Statistical Genetics Division deals with theoretical and applied research in Statistical
Genetics with special emphasis on computational aspects among the statisticians, practicing
breeders, researchers, and scientists in the National Agricultural Research System. The
major objective of the division is to conduct research, impart training in the field of
Statistical Genetics and Bio-statistics and to provide advisory services on theory and
application of these subjects with special emphasis on agriculture. To meet this objective,
new theoretical developments were made from time to time and numerous methodologies for
application in plant and animal breeding and related areas were developed. The Scientists
of this division provide proper statistical techniques applicable in plant and animal breeding
data with the support of online programs for analysis, e-learning, etc. Genotype-environment
(GE) interaction and yield stability is an important area in the crop improvement programme.
The division is engaged in developing various selection indices for selecting genotypes
simultaneously for both yield and stability. Heritability is another important area in
plant and animal breeding programme. The division has studied extensively on the precise
estimation of heritability and provided some improved estimation procedures both parametric
and nonparametric. Scientists are also engaged in studying various aspects of genetic
parameters like repeatability, breeding value, etc.
Scientists also study the role of spatial patterns in the analysis of agricultural field experiments and developed methodology
for estimating genetic trends realized over the years. Studies are also carried on yield
survival relationship in dairy cattle, progeny testing for auxiliary traits, analysis of
animal epidemiology, etc. Division also works on estimation of breeding value using marker
data and developed appropriate software for analysis of data using such methodologies.
Recently scientists of the division developed some statistical techniques for Genome-Wide
Association Studies (GWAS). hey are also involved in developing statistical techniques and
platforms for understanding complex traits and diseases in plants and animals and expressed
QTL modelling.
Scientists also provide advisory and consultancy to the statistician, breeders and
biometricians. They also provide a platform to establish a network among agricultural
statisticians, animal and plant breeders. The Scientists of this division also involved
in research related to the development of the methodology for nonparametric modelling of
time-series data and its application in Agriculture. Stochastic differential equation
models and their applications to agriculture is also one area of research.

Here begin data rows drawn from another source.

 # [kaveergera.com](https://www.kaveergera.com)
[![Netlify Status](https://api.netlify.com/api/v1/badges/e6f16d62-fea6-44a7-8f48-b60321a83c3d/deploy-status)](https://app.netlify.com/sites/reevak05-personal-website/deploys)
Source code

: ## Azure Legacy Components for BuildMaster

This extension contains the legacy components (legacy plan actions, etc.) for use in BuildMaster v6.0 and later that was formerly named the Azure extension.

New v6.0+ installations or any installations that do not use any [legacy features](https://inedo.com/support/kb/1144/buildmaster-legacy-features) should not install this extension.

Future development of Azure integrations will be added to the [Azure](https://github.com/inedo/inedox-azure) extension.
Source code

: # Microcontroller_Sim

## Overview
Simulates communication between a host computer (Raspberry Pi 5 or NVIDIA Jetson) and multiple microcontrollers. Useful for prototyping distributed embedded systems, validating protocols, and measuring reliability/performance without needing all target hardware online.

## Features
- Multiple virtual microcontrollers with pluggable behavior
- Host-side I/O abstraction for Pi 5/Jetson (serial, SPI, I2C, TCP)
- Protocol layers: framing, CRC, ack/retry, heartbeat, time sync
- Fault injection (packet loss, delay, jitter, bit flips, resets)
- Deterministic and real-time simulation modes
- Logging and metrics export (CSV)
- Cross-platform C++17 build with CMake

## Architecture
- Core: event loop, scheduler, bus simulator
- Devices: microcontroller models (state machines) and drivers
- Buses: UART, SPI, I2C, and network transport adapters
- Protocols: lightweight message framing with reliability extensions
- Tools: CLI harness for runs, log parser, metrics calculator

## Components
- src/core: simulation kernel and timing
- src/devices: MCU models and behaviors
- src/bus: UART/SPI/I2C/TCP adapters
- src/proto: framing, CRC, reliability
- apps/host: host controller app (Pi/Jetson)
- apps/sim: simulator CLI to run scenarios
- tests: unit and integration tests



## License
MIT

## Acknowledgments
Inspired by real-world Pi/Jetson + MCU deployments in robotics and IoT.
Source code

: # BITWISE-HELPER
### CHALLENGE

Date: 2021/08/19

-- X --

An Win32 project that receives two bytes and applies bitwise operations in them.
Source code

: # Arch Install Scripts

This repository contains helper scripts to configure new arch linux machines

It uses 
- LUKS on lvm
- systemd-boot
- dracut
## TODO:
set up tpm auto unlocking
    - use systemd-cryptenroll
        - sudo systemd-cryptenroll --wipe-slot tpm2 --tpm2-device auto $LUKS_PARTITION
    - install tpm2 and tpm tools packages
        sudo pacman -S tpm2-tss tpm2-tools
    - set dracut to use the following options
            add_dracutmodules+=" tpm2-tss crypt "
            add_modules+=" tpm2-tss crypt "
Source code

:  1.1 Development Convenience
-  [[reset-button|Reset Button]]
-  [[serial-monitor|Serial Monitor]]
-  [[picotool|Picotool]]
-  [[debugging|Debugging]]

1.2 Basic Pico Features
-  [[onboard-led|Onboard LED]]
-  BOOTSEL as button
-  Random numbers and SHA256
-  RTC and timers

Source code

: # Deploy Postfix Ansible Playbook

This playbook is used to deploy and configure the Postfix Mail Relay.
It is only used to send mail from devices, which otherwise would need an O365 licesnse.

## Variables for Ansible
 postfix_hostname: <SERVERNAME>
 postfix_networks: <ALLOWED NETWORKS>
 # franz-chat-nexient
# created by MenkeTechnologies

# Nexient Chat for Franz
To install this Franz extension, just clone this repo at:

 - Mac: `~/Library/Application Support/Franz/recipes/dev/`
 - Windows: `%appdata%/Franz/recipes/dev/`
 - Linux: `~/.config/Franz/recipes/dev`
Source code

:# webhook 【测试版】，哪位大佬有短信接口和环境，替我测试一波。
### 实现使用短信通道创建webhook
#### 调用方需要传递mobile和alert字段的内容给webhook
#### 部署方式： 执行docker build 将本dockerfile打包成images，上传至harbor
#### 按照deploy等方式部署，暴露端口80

History: The major contribution of Division of Statistical Genetics was started in 1940,
when the Institute in its formative stages and was started working as a statistical section
of ICAR. At that time, the research methodologies and the findings of this division under
the visionary leadership of Professor P. V. Sukhatme, received wide accolade from various
sections of ICAR including Animal and Crop Breeding researchers. This established the power
of Statistics in general and Statistical Genetics in particular to draw valid inferences and
conclusions on issues in animal sciences and other fields. During the 7-9th decades of
twentieth century, the role of Statistical Genetics in Agricultural and Animal science
research was its peak. During this period, this division contributed many statistical
and applied methodologies for analyzing plant and animal breeding data, obtained from
Crop and Animal Science studies across the country.

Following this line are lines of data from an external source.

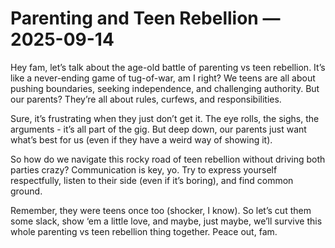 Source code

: # Parenting and Teen Rebellion — 2025-09-14

Hey fam, let’s talk about the age-old battle of parenting vs teen rebellion. It’s like a never-ending game of tug-of-war, am I right? We teens are all about pushing boundaries, seeking independence, and challenging authority. But our parents? They’re all about rules, curfews, and responsibilities.

Sure, it’s frustrating when they just don’t get it. The eye rolls, the sighs, the arguments - it’s all part of the gig. But deep down, our parents just want what’s best for us (even if they have a weird way of showing it).

So how do we navigate this rocky road of teen rebellion without driving both parties crazy? Communication is key, yo. Try to express yourself respectfully, listen to their side (even if it’s boring), and find common ground.

Remember, they were teens once too (shocker, I know). So let’s cut them some slack, show ‘em a little love, and maybe, just maybe, we’ll survive this whole parenting vs teen rebellion thing together. Peace out, fam. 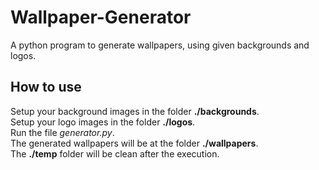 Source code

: # Wallpaper-Generator
 A python program to generate wallpapers, using given backgrounds and logos.

## How to use
 Setup your background images in the folder __./backgrounds__.<br />
 Setup your logo images in the folder __./logos__.<br />
 Run the file _generator.py_.<br />
 The generated wallpapers will be at the folder __./wallpapers__.<br />
 The __./temp__ folder will be clean after the execution.<br />
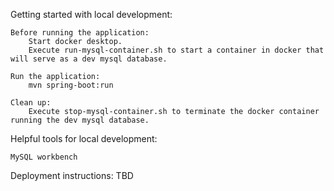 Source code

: Getting started with local development:
    
    Before running the application:
        Start docker desktop.
        Execute run-mysql-container.sh to start a container in docker that will serve as a dev mysql database.

    Run the application:
        mvn spring-boot:run

    Clean up:
        Execute stop-mysql-container.sh to terminate the docker container running the dev mysql database.

Helpful tools for local development:

    MySQL workbench


Deployment instructions:
    TBD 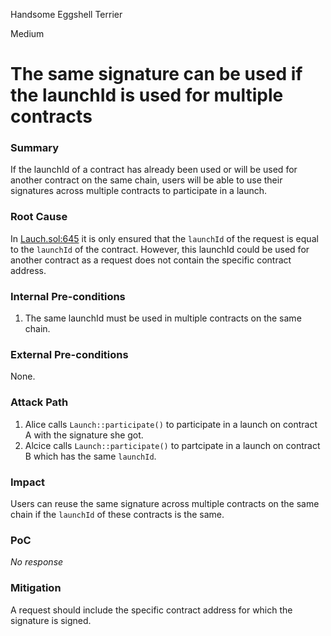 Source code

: Handsome Eggshell Terrier

Medium

# The same signature can be used if the launchId is used for multiple contracts

### Summary

If the launchId of a contract has already been used or will be used for another contract on the same chain, users will be able to use their signatures across multiple contracts to participate in a launch.

### Root Cause

In [Lauch.sol:645](https://github.com/sherlock-audit/2025-02-rova/blob/53fb6d71d253676bfbd00926e8f217f40c62d8c5/rova-contracts/src/Launch.sol#L645) it is only ensured that the `launchId` of the request is equal to the `launchId` of the contract. However, this launchId could be used for another contract as a request does not contain the specific contract address.

### Internal Pre-conditions

1. The same launchId must be used in multiple contracts on the same chain.

### External Pre-conditions

None.

### Attack Path

1. Alice calls `Launch::participate()` to participate in a launch on contract A with the signature she got.
2. Alcice calls `Launch::participate()` to partcipate in a launch on contract B which has the same `launchId`.

### Impact

Users can reuse the same signature across multiple contracts on the same chain if the `launchId` of these contracts is the same.

### PoC

_No response_

### Mitigation

A request should include the specific contract address for which the signature is signed. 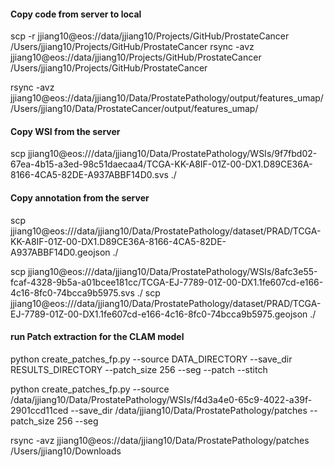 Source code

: 
#### Copy code from server to local
scp -r jjiang10@eos://data/jjiang10/Projects/GitHub/ProstateCancer /Users/jjiang10/Projects/GitHub/ProstateCancer
rsync -avz jjiang10@eos://data/jjiang10/Projects/GitHub/ProstateCancer /Users/jjiang10/Projects/GitHub/ProstateCancer


rsync -avz jjiang10@eos://data/jjiang10/Data/ProstatePathology/output/features_umap/ /Users/jjiang10/Data/ProstateCancer/output/features_umap/

#### Copy WSI from the server
 scp jjiang10@eos:///data/jjiang10/Data/ProstatePathology/WSIs/9f7fbd02-67ea-4b15-a3ed-98c51daecaa4/TCGA-KK-A8IF-01Z-00-DX1.D89CE36A-8166-4CA5-82DE-A937ABBF14D0.svs ./

#### Copy annotation from the server
scp jjiang10@eos:///data/jjiang10/Data/ProstatePathology/dataset/PRAD/TCGA-KK-A8IF-01Z-00-DX1.D89CE36A-8166-4CA5-82DE-A937ABBF14D0.geojson ./




scp jjiang10@eos:///data/jjiang10/Data/ProstatePathology/WSIs/8afc3e55-fcaf-4328-9b5a-a01bcee181cc/TCGA-EJ-7789-01Z-00-DX1.1fe607cd-e166-4c16-8fc0-74bcca9b5975.svs ./
scp jjiang10@eos:///data/jjiang10/Data/ProstatePathology/dataset/PRAD/TCGA-EJ-7789-01Z-00-DX1.1fe607cd-e166-4c16-8fc0-74bcca9b5975.geojson ./


#### run Patch extraction for the CLAM model
python create_patches_fp.py --source DATA_DIRECTORY --save_dir RESULTS_DIRECTORY --patch_size 256 --seg --patch --stitch 


python create_patches_fp.py --source /data/jjiang10/Data/ProstatePathology/WSIs/f4d3a4e0-65c9-4022-a39f-2901ccd11ced --save_dir /data/jjiang10/Data/ProstatePathology/patches --patch_size 256 --seg

rsync -avz jjiang10@eos://data/jjiang10/Data/ProstatePathology/patches /Users/jjiang10/Downloads
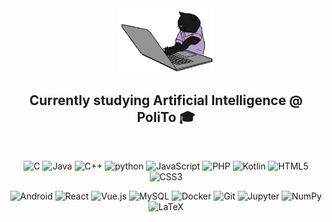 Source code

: <div align="center">
   <img width="150" src="./gif/cat.gif" alt="cat"/>

   <h2>Currently studying Artificial Intelligence @ PoliTo 🎓</h2>

   <br/>

   ![C](https://img.shields.io/badge/-C-A8B9CC?logo=c&logoColor=white&style=flat)
   ![Java](https://img.shields.io/badge/-Java-2F2625?logo=CoffeeScript&logoColor=white&style=flat)
   ![C++](https://img.shields.io/badge/-C%2B%2B-00599C?logo=C%2B%2B&logoColor=white&style=flat) ![python](https://img.shields.io/badge/-python-3776AB?logo=python&logoColor=white&style=flat)
   ![JavaScript](https://img.shields.io/badge/-JavaScript-F7DF1E?logo=JavaScript&logoColor=black&style=flat)
   ![PHP](https://img.shields.io/badge/-PHP-777BB4?logo=PHP&logoColor=white&style=flat)
   ![Kotlin](https://img.shields.io/badge/-Kotlin-7F52FF?logo=Kotlin&logoColor=white&style=flat)
   ![HTML5](https://img.shields.io/badge/-HTML5-E34F26?logo=html5&logoColor=white&style=flat)
   ![CSS3](https://img.shields.io/badge/-CSS3-1572B6?logo=CSS3&logoColor=white&style=flat)

   ![Android](https://img.shields.io/badge/-Android-3DDC84?logo=Android&logoColor=white&style=flat)
   ![React](https://img.shields.io/badge/-React-61DAFB?logo=react&logoColor=white&style=flat)
   ![Vue.js](https://img.shields.io/badge/-Vue.js-4FC08D?logo=Vue.js&logoColor=white&style=flat)
   ![MySQL](https://img.shields.io/badge/-MySQL-4479A1?logo=MySQL&logoColor=white&style=flat)
   ![Docker](https://img.shields.io/badge/-Docker-2496ED?logo=Docker&logoColor=white&style=flat)
   ![Git](https://img.shields.io/badge/-Git-F05032?logo=Git&logoColor=white&style=flat)
   ![Jupyter](https://img.shields.io/badge/-Jupyter-F37626?logo=Jupyter&logoColor=white&style=flat)
   ![NumPy](https://img.shields.io/badge/-NumPy-013243?logo=NumPy&logoColor=white&style=flat)
   ![LaTeX](https://img.shields.io/badge/-LaTeX-008080?logo=latex&logoColor=white&style=flat)

</div>
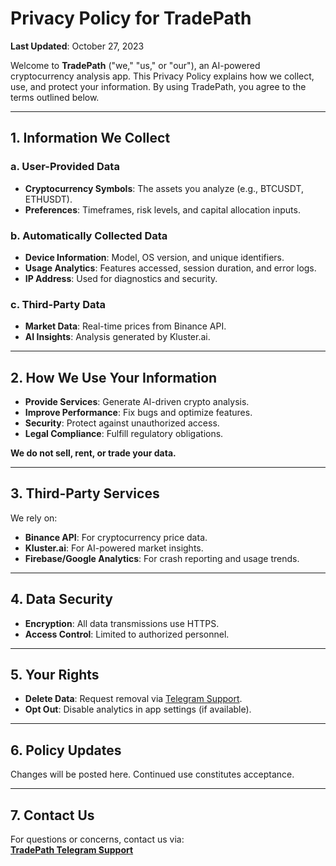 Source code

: # Privacy Policy for TradePath

**Last Updated**: October 27, 2023  

Welcome to **TradePath** ("we," "us," or "our"), an AI-powered cryptocurrency analysis app. This Privacy Policy explains how we collect, use, and protect your information. By using TradePath, you agree to the terms outlined below.

---

## 1. Information We Collect

### a. User-Provided Data
- **Cryptocurrency Symbols**: The assets you analyze (e.g., BTCUSDT, ETHUSDT).  
- **Preferences**: Timeframes, risk levels, and capital allocation inputs.  

### b. Automatically Collected Data
- **Device Information**: Model, OS version, and unique identifiers.  
- **Usage Analytics**: Features accessed, session duration, and error logs.  
- **IP Address**: Used for diagnostics and security.  

### c. Third-Party Data
- **Market Data**: Real-time prices from Binance API.  
- **AI Insights**: Analysis generated by Kluster.ai.  

---

## 2. How We Use Your Information

- **Provide Services**: Generate AI-driven crypto analysis.  
- **Improve Performance**: Fix bugs and optimize features.  
- **Security**: Protect against unauthorized access.  
- **Legal Compliance**: Fulfill regulatory obligations.  

**We do not sell, rent, or trade your data.**

---

## 3. Third-Party Services

We rely on:  
- **Binance API**: For cryptocurrency price data.  
- **Kluster.ai**: For AI-powered market insights.  
- **Firebase/Google Analytics**: For crash reporting and usage trends.  

---

## 4. Data Security

- **Encryption**: All data transmissions use HTTPS.  
- **Access Control**: Limited to authorized personnel.  

---

## 5. Your Rights

- **Delete Data**: Request removal via [Telegram Support](https://t.me/crypto_analyzer_app).  
- **Opt Out**: Disable analytics in app settings (if available).  

---

## 6. Policy Updates

Changes will be posted here. Continued use constitutes acceptance.  

---

## 7. Contact Us

For questions or concerns, contact us via:  
**[TradePath Telegram Support](https://t.me/crypto_analyzer_app)**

- To undertake research, teaching and training in the field of Statistical Genetics.
- Statistical approaches/techniques for Genome-Wide Association Studies (GWAS).

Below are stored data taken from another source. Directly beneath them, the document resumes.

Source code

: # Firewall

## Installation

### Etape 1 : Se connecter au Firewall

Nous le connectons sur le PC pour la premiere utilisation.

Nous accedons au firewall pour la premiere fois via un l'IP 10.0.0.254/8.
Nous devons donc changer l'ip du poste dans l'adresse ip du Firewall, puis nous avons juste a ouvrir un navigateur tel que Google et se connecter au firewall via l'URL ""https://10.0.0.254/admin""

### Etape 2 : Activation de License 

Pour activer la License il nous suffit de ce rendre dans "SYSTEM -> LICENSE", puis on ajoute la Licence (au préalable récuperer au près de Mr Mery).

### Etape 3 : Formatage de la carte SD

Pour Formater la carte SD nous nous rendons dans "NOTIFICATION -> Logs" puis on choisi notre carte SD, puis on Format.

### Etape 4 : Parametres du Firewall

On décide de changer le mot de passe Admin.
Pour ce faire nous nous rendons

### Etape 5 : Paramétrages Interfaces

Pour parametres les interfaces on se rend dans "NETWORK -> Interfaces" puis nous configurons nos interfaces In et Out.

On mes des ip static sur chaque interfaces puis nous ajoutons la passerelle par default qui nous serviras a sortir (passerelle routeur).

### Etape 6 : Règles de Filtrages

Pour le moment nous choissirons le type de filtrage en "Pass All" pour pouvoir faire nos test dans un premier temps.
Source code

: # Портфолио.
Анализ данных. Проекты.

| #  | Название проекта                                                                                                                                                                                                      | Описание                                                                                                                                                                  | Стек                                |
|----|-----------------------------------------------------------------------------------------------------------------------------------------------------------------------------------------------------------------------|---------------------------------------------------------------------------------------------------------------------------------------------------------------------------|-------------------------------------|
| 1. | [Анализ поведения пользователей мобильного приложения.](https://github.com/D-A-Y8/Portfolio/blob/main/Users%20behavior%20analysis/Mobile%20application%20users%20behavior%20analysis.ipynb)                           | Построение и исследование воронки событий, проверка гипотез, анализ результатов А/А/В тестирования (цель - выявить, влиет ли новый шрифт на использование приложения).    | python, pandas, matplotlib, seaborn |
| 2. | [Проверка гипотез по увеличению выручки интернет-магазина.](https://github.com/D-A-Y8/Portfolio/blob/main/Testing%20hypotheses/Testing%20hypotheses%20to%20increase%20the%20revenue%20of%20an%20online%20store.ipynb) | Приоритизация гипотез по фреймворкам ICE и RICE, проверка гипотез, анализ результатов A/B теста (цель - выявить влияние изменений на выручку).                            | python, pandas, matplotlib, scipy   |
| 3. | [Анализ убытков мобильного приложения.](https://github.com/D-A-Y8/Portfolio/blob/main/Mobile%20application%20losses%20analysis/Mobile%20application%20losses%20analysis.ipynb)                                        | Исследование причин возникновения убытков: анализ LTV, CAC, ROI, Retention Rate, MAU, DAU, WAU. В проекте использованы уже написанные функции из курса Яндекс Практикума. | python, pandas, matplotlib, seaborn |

- Statistical approaches/techniques and platforms for understanding complex traits and diseases in plants and animals.
- Expressed QTL modelling.
- Population Genetics, Computational Biology, Statistical Genomics.
- Studies on gene action, estimation of genetic parameters and genetic merit, genetic
progress and other related statistical methods in genetics.
- Computer simulation studies and applications of re-sampling techniques, like bootstrap, Jackknife, balanced repeated replications in Agricultural
Statistics.
- Non-linear statistical modeling of biological and ecological phenomena.
- Development of methodology for nonparametric modelling of time-series data.
- Stochastic differential equation models and their applications to agriculture.